*Problem to solve*. Your answer must be the records below repeated word for word, with no pictures in it.

-- The records follows --

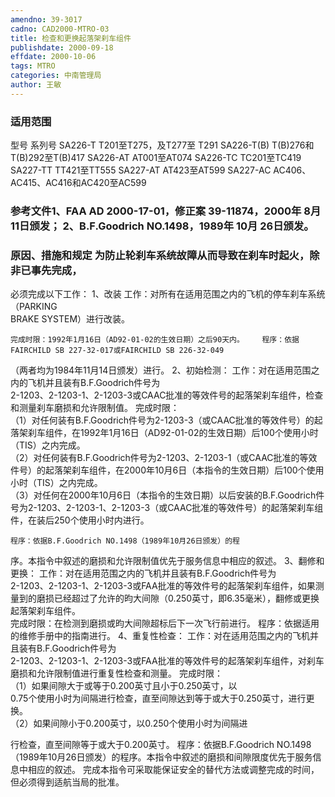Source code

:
 ```yaml
---
amendno: 39-3017  
cadno: CAD2000-MTRO-03  
title: 检查和更换起落架刹车组件  
publishdate: 2000-09-18  
effdate: 2000-10-06  
tags: MTRO  
categories: 中南管理局  
author: 王敏  
---
```

  
### 适用范围  
型号  系列号
SA226-T  T201至T275，及T277至 T291
SA226-T(B)  T(B)276和T(B)292至T(B)417
SA226-AT  AT001至AT074
SA226-TC  TC201至TC419
SA227-TT  TT421至TT555
SA227-AT  AT423至AT599
SA227-AC  AC406、AC415、AC416和AC420至AC599  
  
<!--more-->  
### 参考文件1、FAA AD 2000-17-01，修正案 39-11874，2000年 8月 11日颁发； 2、B.F.Goodrich NO.1498，1989年 10月 26日颁发。  
  
### 原因、措施和规定     为防止轮刹车系统故障从而导致在刹车时起火，除非已事先完成，  
必须完成以下工作： 1、改装     工作：对所有在适用范围之内的飞机的停车刹车系统（PARKING  
BRAKE SYSTEM）进行改装。  
  
    完成时限：1992年1月16日（AD92-01-02的生效日期）之后90天内。    程序：依据FAIRCHILD SB 227-32-017或FAIRCHILD SB 226-32-049  
（两者均为1984年11月14日颁发）进行。 2、初始检测：     工作：对在适用范围之内的飞机并且装有B.F.Goodrich件号为  
2-1203、2-1203-1、2-1203-3或CAAC批准的等效件号的起落架刹车组件，检查和测量刹车磨损和允许限制值。     完成时限：  
        （1）对任何装有B.F.Goodrich件号为2-1203-3（或CAAC批准的等效件号）的起落架刹车组件，在1992年1月16日（AD92-01-02的生效日期）后100个使用小时（TIS）之内完成。  
        （2）对任何装有B.F.Goodrich件号为2-1203、2-1203-1（或CAAC批准的等效件号）的起落架刹车组件，在2000年10月6日（本指令的生效日期）后100个使用小时（TIS）之内完成。  
        （3）对任何在2000年10月6日（本指令的生效日期）以后安装的B.F.Goodrich件号为2-1203、2-1203-1、2-1203-3（或CAAC批准的等效件号）的起落架刹车组件，在装后250个使用小时内进行。  
  
    程序：依据B.F.Goodrich NO.1498（1989年10月26日颁发）的程  
序。本指令中叙述的磨损和允许限制值优先于服务信息中相应的叙述。 3、翻修和更换：     工作：对在适用范围之内的飞机并且装有B.F.Goodrich件号为  
2-1203、2-1203-1、2-1203-3或FAA批准的等效件号的起落架刹车组件，如果测量到的磨损已经超过了允许的昀大间隙（0.250英寸，即6.35毫米），翻修或更换起落架刹车组件。  
    完成时限：在检测到磨损或昀大间隙超标后下一次飞行前进行。     程序：依据适用的维修手册中的指南进行。 4、重复性检查：     工作：对在适用范围之内的飞机并且装有B.F.Goodrich件号为  
2-1203、2-1203-1、2-1203-3或FAA批准的等效件号的起落架刹车组件，对刹车磨损和允许限制值进行重复性检查和测量。     完成时限：  
（1）如果间隙大于或等于0.200英寸且小于0.250英寸，以  
0.75个使用小时为间隔进行检查，直至间隙达到等于或大于0.250英寸，进行更换。  
        （2）如果间隙小于0.200英寸，以0.250个使用小时为间隔进  
  
行检查，直至间隙等于或大于0.200英寸。     程序：依据B.F.Goodrich NO.1498（1989年10月26日颁发）的程序。本指令中叙述的磨损和间隙限度优先于服务信息中相应的叙述。     完成本指令可采取能保证安全的替代方法或调整完成的时间，但必须得到适航当局的批准。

-- The records concluded --

*Exercise result*.
Source code

:
 ```yaml
---
amendno: 39-3017  
cadno: CAD2000-MTRO-03  
title: 检查和更换起落架刹车组件  
publishdate: 2000-09-18  
effdate: 2000-10-06  
tags: MTRO  
categories: 中南管理局  
author: 王敏  
---
```

  
### 适用范围  
型号  系列号
SA226-T  T201至T275，及T277至 T291
SA226-T(B)  T(B)276和T(B)292至T(B)417
SA226-AT  AT001至AT074
SA226-TC  TC201至TC419
SA227-TT  TT421至TT555
SA227-AT  AT423至AT599
SA227-AC  AC406、AC415、AC416和AC420至AC599  
  
<!--more-->  
### 参考文件1、FAA AD 2000-17-01，修正案 39-11874，2000年 8月 11日颁发； 2、B.F.Goodrich NO.1498，1989年 10月 26日颁发。  
  
### 原因、措施和规定     为防止轮刹车系统故障从而导致在刹车时起火，除非已事先完成，  
必须完成以下工作： 1、改装     工作：对所有在适用范围之内的飞机的停车刹车系统（PARKING  
BRAKE SYSTEM）进行改装。  
  
    完成时限：1992年1月16日（AD92-01-02的生效日期）之后90天内。    程序：依据FAIRCHILD SB 227-32-017或FAIRCHILD SB 226-32-049  
（两者均为1984年11月14日颁发）进行。 2、初始检测：     工作：对在适用范围之内的飞机并且装有B.F.Goodrich件号为  
2-1203、2-1203-1、2-1203-3或CAAC批准的等效件号的起落架刹车组件，检查和测量刹车磨损和允许限制值。     完成时限：  
        （1）对任何装有B.F.Goodrich件号为2-1203-3（或CAAC批准的等效件号）的起落架刹车组件，在1992年1月16日（AD92-01-02的生效日期）后100个使用小时（TIS）之内完成。  
        （2）对任何装有B.F.Goodrich件号为2-1203、2-1203-1（或CAAC批准的等效件号）的起落架刹车组件，在2000年10月6日（本指令的生效日期）后100个使用小时（TIS）之内完成。  
        （3）对任何在2000年10月6日（本指令的生效日期）以后安装的B.F.Goodrich件号为2-1203、2-1203-1、2-1203-3（或CAAC批准的等效件号）的起落架刹车组件，在装后250个使用小时内进行。  
  
    程序：依据B.F.Goodrich NO.1498（1989年10月26日颁发）的程  
序。本指令中叙述的磨损和允许限制值优先于服务信息中相应的叙述。 3、翻修和更换：     工作：对在适用范围之内的飞机并且装有B.F.Goodrich件号为  
2-1203、2-1203-1、2-1203-3或FAA批准的等效件号的起落架刹车组件，如果测量到的磨损已经超过了允许的昀大间隙（0.250英寸，即6.35毫米），翻修或更换起落架刹车组件。  
    完成时限：在检测到磨损或昀大间隙超标后下一次飞行前进行。     程序：依据适用的维修手册中的指南进行。 4、重复性检查：     工作：对在适用范围之内的飞机并且装有B.F.Goodrich件号为  
2-1203、2-1203-1、2-1203-3或FAA批准的等效件号的起落架刹车组件，对刹车磨损和允许限制值进行重复性检查和测量。     完成时限：  
（1）如果间隙大于或等于0.200英寸且小于0.250英寸，以  
0.75个使用小时为间隔进行检查，直至间隙达到等于或大于0.250英寸，进行更换。  
        （2）如果间隙小于0.200英寸，以0.250个使用小时为间隔进  
  
行检查，直至间隙等于或大于0.200英寸。     程序：依据B.F.Goodrich NO.1498（1989年10月26日颁发）的程序。本指令中叙述的磨损和间隙限度优先于服务信息中相应的叙述。     完成本指令可采取能保证安全的替代方法或调整完成的时间，但必须得到适航当局的批准。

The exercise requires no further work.